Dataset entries
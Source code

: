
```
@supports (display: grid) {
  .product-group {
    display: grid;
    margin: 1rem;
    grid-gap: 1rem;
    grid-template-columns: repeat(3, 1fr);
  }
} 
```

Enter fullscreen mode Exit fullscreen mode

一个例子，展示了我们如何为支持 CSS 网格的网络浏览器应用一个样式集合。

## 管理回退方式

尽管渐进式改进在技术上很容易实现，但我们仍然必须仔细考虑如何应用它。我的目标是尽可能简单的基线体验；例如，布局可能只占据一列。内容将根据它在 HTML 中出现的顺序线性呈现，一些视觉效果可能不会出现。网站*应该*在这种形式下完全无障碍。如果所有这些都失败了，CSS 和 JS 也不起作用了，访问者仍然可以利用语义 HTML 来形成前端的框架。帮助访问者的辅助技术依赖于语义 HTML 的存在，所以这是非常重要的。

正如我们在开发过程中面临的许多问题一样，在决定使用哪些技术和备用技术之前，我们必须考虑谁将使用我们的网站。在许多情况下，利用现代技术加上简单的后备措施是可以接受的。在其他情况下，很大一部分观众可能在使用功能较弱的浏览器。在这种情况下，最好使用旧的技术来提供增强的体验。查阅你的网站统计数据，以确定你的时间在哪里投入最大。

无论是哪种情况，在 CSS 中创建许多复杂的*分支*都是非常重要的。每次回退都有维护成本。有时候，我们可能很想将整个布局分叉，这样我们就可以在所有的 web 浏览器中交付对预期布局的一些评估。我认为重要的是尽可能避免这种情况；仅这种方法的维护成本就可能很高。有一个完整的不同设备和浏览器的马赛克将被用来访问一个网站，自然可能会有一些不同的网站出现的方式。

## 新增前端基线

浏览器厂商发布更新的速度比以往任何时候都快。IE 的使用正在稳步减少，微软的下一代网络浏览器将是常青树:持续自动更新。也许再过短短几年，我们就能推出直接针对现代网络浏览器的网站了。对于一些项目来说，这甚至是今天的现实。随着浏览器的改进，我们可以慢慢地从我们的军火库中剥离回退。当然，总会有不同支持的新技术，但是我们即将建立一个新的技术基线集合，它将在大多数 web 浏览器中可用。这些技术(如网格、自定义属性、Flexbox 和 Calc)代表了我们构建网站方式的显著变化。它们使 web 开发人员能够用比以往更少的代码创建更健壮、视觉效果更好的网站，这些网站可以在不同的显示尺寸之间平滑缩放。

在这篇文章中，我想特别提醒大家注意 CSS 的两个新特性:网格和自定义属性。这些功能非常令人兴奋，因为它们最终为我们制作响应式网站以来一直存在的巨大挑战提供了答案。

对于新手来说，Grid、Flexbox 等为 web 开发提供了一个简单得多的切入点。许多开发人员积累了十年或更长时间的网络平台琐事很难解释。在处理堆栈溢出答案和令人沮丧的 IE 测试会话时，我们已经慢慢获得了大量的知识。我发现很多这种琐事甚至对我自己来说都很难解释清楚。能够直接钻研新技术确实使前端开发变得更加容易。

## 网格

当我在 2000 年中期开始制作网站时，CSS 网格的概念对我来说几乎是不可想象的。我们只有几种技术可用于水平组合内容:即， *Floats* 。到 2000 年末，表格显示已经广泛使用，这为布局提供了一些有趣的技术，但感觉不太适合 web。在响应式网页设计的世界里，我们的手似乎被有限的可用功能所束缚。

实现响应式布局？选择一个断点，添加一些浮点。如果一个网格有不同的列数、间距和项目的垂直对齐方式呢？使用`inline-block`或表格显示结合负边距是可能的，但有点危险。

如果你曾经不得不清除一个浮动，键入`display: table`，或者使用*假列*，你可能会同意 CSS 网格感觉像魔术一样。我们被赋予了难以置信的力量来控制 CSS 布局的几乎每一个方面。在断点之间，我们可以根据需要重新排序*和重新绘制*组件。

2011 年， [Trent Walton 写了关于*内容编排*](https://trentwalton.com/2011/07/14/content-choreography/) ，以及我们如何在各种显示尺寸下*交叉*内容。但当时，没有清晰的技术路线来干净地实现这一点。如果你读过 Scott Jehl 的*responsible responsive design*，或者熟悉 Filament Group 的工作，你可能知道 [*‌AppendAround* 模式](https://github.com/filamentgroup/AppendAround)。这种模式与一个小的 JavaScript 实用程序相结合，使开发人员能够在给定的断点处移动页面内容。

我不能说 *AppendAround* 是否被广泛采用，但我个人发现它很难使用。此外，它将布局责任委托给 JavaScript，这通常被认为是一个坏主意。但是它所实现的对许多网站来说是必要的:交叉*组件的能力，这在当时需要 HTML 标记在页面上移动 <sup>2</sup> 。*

EXERCISE AIM: Exactly the lines from the one containing "2011 年， [Trent" to the last line of the entries above must be duplicated, with both of those lines included and nothing more.

EXERCISE OUTPUT:
2011 年， [Trent Walton 写了关于*内容编排*](https://trentwalton.com/2011/07/14/content-choreography/) ，以及我们如何在各种显示尺寸下*交叉*内容。但当时，没有清晰的技术路线来干净地实现这一点。如果你读过 Scott Jehl 的*responsible responsive design*，或者熟悉 Filament Group 的工作，你可能知道 [*‌AppendAround* 模式](https://github.com/filamentgroup/AppendAround)。这种模式与一个小的 JavaScript 实用程序相结合，使开发人员能够在给定的断点处移动页面内容。

我不能说 *AppendAround* 是否被广泛采用，但我个人发现它很难使用。此外，它将布局责任委托给 JavaScript，这通常被认为是一个坏主意。但是它所实现的对许多网站来说是必要的:交叉*组件的能力，这在当时需要 HTML 标记在页面上移动 <sup>2</sup> 。*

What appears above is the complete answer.